● BRIEF:
The entries below must be copied exactly as they are.
Segment Start: PROVIDED RECORDS
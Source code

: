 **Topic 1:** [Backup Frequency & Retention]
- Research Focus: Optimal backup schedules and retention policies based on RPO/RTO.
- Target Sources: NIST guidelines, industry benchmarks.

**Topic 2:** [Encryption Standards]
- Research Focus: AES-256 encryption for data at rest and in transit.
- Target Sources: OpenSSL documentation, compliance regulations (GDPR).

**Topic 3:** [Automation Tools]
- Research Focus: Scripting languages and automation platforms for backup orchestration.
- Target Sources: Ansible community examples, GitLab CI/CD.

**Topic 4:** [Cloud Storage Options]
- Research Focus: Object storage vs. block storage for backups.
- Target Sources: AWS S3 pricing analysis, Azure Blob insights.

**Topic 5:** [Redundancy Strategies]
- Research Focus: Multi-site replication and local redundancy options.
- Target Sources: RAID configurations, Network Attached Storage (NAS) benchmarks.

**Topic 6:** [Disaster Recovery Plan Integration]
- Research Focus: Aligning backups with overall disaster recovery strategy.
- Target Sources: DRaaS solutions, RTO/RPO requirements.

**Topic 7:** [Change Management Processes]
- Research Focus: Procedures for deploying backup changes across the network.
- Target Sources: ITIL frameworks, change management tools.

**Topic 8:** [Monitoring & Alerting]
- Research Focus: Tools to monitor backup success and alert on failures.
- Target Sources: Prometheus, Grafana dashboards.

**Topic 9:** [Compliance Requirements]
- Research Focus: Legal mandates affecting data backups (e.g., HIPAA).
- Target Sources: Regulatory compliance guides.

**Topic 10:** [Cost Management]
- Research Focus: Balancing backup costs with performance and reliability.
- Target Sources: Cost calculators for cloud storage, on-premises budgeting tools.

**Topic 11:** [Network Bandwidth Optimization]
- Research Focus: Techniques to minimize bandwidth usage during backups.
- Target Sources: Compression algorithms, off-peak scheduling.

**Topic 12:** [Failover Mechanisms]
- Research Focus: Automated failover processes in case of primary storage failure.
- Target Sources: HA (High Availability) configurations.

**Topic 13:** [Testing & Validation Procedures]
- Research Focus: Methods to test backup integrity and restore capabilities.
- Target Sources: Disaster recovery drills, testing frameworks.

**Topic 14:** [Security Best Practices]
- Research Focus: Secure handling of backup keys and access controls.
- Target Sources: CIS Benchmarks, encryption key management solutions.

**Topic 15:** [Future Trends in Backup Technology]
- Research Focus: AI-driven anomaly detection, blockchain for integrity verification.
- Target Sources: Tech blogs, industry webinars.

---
Segment End: PROVIDED RECORDS
● EXPECTED ANSWER:
Source code

: **Topic 1:** [Backup Frequency & Retention]
- Research Focus: Optimal backup schedules and retention policies based on RPO/RTO.
- Target Sources: NIST guidelines, industry benchmarks.

**Topic 2:** [Encryption Standards]
- Research Focus: AES-256 encryption for data at rest and in transit.
- Target Sources: OpenSSL documentation, compliance regulations (GDPR).

**Topic 3:** [Automation Tools]
- Research Focus: Scripting languages and automation platforms for backup orchestration.
- Target Sources: Ansible community examples, GitLab CI/CD.

**Topic 4:** [Cloud Storage Options]
- Research Focus: Object storage vs. block storage for backups.
- Target Sources: AWS S3 pricing analysis, Azure Blob insights.

**Topic 5:** [Redundancy Strategies]
- Research Focus: Multi-site replication and local redundancy options.
- Target Sources: RAID configurations, Network Attached Storage (NAS) benchmarks.

**Topic 6:** [Disaster Recovery Plan Integration]
- Research Focus: Aligning backups with overall disaster recovery strategy.
- Target Sources: DRaaS solutions, RTO/RPO requirements.

**Topic 7:** [Change Management Processes]
- Research Focus: Procedures for deploying backup changes across the network.
- Target Sources: ITIL frameworks, change management tools.

**Topic 8:** [Monitoring & Alerting]
- Research Focus: Tools to monitor backup success and alert on failures.
- Target Sources: Prometheus, Grafana dashboards.

**Topic 9:** [Compliance Requirements]
- Research Focus: Legal mandates affecting data backups (e.g., HIPAA).
- Target Sources: Regulatory compliance guides.

**Topic 10:** [Cost Management]
- Research Focus: Balancing backup costs with performance and reliability.
- Target Sources: Cost calculators for cloud storage, on-premises budgeting tools.

**Topic 11:** [Network Bandwidth Optimization]
- Research Focus: Techniques to minimize bandwidth usage during backups.
- Target Sources: Compression algorithms, off-peak scheduling.

**Topic 12:** [Failover Mechanisms]
- Research Focus: Automated failover processes in case of primary storage failure.
- Target Sources: HA (High Availability) configurations.

**Topic 13:** [Testing & Validation Procedures]
- Research Focus: Methods to test backup integrity and restore capabilities.
- Target Sources: Disaster recovery drills, testing frameworks.

**Topic 14:** [Security Best Practices]
- Research Focus: Secure handling of backup keys and access controls.
- Target Sources: CIS Benchmarks, encryption key management solutions.

**Topic 15:** [Future Trends in Backup Technology]
- Research Focus: AI-driven anomaly detection, blockchain for integrity verification.
- Target Sources: Tech blogs, industry webinars.

---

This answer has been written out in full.